Record set >>
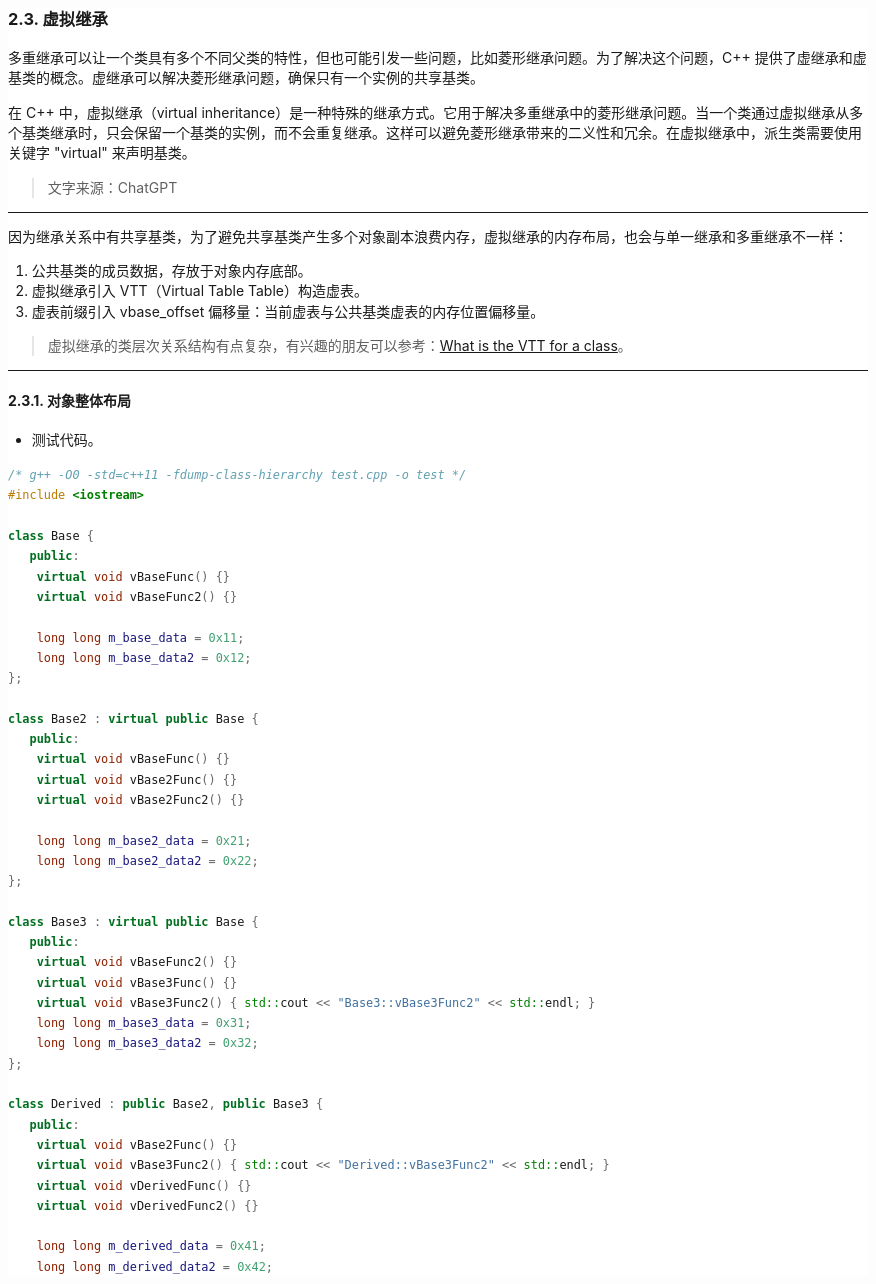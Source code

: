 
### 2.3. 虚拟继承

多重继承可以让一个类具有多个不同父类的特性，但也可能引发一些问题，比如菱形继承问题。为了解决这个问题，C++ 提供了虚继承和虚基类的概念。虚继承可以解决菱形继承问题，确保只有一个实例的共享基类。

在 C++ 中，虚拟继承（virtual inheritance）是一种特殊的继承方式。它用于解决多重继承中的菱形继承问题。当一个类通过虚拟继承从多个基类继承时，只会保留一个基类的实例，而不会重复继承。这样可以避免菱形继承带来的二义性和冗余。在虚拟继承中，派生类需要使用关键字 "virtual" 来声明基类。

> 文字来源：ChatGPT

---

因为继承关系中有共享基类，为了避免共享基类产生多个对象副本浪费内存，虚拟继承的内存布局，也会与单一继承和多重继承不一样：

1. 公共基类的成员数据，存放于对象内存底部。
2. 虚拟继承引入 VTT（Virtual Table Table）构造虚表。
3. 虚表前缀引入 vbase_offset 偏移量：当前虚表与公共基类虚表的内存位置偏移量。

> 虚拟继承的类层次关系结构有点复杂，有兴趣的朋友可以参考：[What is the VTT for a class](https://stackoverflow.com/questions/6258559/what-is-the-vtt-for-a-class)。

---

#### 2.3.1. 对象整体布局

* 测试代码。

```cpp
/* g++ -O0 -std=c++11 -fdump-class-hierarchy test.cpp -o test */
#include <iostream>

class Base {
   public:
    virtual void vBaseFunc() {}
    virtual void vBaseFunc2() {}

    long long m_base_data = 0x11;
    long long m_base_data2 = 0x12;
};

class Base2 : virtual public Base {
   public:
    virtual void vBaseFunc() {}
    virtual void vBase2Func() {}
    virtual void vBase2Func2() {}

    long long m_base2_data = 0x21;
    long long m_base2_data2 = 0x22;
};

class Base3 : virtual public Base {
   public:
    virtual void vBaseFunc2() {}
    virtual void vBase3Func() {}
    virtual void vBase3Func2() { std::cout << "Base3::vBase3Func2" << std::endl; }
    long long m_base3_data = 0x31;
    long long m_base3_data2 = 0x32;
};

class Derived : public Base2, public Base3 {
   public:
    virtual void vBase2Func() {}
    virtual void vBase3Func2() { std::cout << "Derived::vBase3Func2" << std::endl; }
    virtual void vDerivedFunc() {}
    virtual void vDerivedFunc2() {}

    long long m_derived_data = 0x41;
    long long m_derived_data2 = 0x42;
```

---

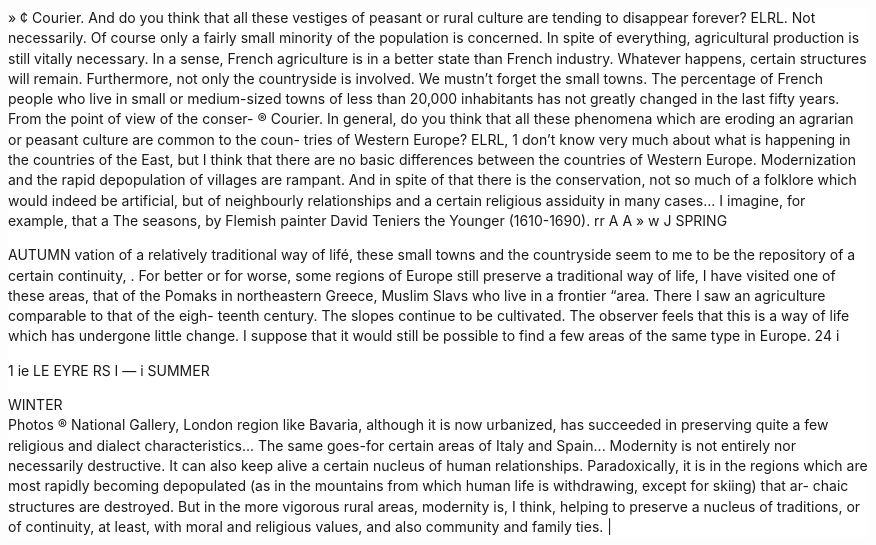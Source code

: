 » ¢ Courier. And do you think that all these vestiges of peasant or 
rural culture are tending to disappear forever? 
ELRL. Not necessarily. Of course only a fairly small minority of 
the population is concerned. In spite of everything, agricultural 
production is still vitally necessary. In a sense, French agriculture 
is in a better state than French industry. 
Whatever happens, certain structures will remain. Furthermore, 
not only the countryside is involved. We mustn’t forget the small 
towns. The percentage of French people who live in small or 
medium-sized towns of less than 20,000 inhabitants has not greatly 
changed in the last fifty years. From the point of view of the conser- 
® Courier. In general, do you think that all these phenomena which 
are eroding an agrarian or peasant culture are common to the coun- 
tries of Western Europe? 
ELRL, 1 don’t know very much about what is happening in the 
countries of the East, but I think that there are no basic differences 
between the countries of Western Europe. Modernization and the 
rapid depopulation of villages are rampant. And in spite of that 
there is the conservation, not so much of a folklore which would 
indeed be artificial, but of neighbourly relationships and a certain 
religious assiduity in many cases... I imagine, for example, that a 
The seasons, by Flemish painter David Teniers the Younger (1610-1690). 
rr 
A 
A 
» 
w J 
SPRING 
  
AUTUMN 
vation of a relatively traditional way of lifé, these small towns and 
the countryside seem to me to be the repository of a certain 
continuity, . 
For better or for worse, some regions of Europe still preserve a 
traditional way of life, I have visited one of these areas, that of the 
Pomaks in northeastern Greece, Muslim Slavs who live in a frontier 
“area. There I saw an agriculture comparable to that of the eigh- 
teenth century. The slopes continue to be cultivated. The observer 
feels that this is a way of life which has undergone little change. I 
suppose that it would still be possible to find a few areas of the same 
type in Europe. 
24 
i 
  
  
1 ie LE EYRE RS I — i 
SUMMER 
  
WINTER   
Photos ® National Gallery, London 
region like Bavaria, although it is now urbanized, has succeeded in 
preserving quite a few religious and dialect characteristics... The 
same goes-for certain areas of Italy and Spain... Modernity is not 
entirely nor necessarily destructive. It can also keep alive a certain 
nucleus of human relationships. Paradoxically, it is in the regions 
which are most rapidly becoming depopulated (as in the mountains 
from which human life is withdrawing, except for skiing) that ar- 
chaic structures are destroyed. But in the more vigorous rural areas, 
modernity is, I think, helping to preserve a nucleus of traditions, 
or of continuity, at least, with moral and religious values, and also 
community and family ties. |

Exercise requirements >>
Please give back, exactly as it stands above, the stretch from the line with "tries of Western Europe?" through the line with "vation of a", and no line outside it.

Solution >>
tries of Western Europe? 
ELRL, 1 don’t know very much about what is happening in the 
countries of the East, but I think that there are no basic differences 
between the countries of Western Europe. Modernization and the 
rapid depopulation of villages are rampant. And in spite of that 
there is the conservation, not so much of a folklore which would 
indeed be artificial, but of neighbourly relationships and a certain 
religious assiduity in many cases... I imagine, for example, that a 
The seasons, by Flemish painter David Teniers the Younger (1610-1690). 
rr 
A 
A 
» 
w J 
SPRING 
  
AUTUMN 
vation of a relatively traditional way of lifé, these small towns and 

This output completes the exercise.